Problem requirements: Every line of the entries below that includes "This" belongs in the answer, copied as written.
____ Material for the task
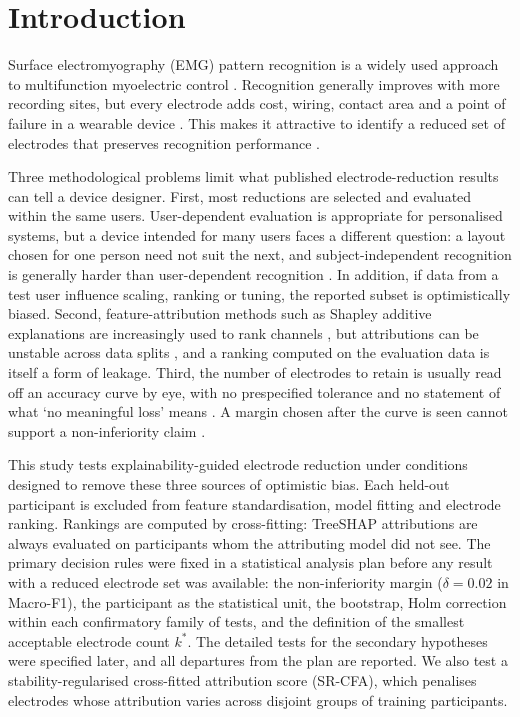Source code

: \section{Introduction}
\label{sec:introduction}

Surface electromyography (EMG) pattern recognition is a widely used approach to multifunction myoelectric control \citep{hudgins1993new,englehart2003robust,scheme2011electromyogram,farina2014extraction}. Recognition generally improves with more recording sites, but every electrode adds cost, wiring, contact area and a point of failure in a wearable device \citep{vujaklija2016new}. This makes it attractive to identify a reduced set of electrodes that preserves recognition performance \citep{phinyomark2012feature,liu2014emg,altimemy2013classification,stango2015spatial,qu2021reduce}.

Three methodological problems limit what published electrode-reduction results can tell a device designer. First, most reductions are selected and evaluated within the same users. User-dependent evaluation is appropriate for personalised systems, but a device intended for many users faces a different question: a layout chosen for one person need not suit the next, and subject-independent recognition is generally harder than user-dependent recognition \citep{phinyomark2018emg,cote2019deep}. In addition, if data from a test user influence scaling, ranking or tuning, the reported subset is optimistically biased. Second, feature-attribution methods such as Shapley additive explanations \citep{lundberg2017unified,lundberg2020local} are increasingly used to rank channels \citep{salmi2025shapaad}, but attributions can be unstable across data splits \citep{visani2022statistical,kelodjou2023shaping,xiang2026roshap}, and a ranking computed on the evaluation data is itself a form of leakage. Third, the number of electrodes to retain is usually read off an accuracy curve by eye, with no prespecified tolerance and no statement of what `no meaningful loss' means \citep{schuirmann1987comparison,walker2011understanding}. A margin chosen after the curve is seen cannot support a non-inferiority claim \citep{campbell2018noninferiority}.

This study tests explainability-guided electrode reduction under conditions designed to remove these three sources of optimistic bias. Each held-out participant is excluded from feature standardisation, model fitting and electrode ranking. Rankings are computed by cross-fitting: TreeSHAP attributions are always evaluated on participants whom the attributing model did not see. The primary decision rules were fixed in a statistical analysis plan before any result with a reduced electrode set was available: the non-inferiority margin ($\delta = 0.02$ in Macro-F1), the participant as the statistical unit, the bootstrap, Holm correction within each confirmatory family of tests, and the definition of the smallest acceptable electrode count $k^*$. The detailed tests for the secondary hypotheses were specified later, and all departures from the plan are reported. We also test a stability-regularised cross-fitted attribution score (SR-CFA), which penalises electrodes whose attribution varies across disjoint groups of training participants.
________
Solution:
Surface electromyography (EMG) pattern recognition is a widely used approach to multifunction myoelectric control \citep{hudgins1993new,englehart2003robust,scheme2011electromyogram,farina2014extraction}. Recognition generally improves with more recording sites, but every electrode adds cost, wiring, contact area and a point of failure in a wearable device \citep{vujaklija2016new}. This makes it attractive to identify a reduced set of electrodes that preserves recognition performance \citep{phinyomark2012feature,liu2014emg,altimemy2013classification,stango2015spatial,qu2021reduce}.
This study tests explainability-guided electrode reduction under conditions designed to remove these three sources of optimistic bias. Each held-out participant is excluded from feature standardisation, model fitting and electrode ranking. Rankings are computed by cross-fitting: TreeSHAP attributions are always evaluated on participants whom the attributing model did not see. The primary decision rules were fixed in a statistical analysis plan before any result with a reduced electrode set was available: the non-inferiority margin ($\delta = 0.02$ in Macro-F1), the participant as the statistical unit, the bootstrap, Holm correction within each confirmatory family of tests, and the definition of the smallest acceptable electrode count $k^*$. The detailed tests for the secondary hypotheses were specified later, and all departures from the plan are reported. We also test a stability-regularised cross-fitted attribution score (SR-CFA), which penalises electrodes whose attribution varies across disjoint groups of training participants.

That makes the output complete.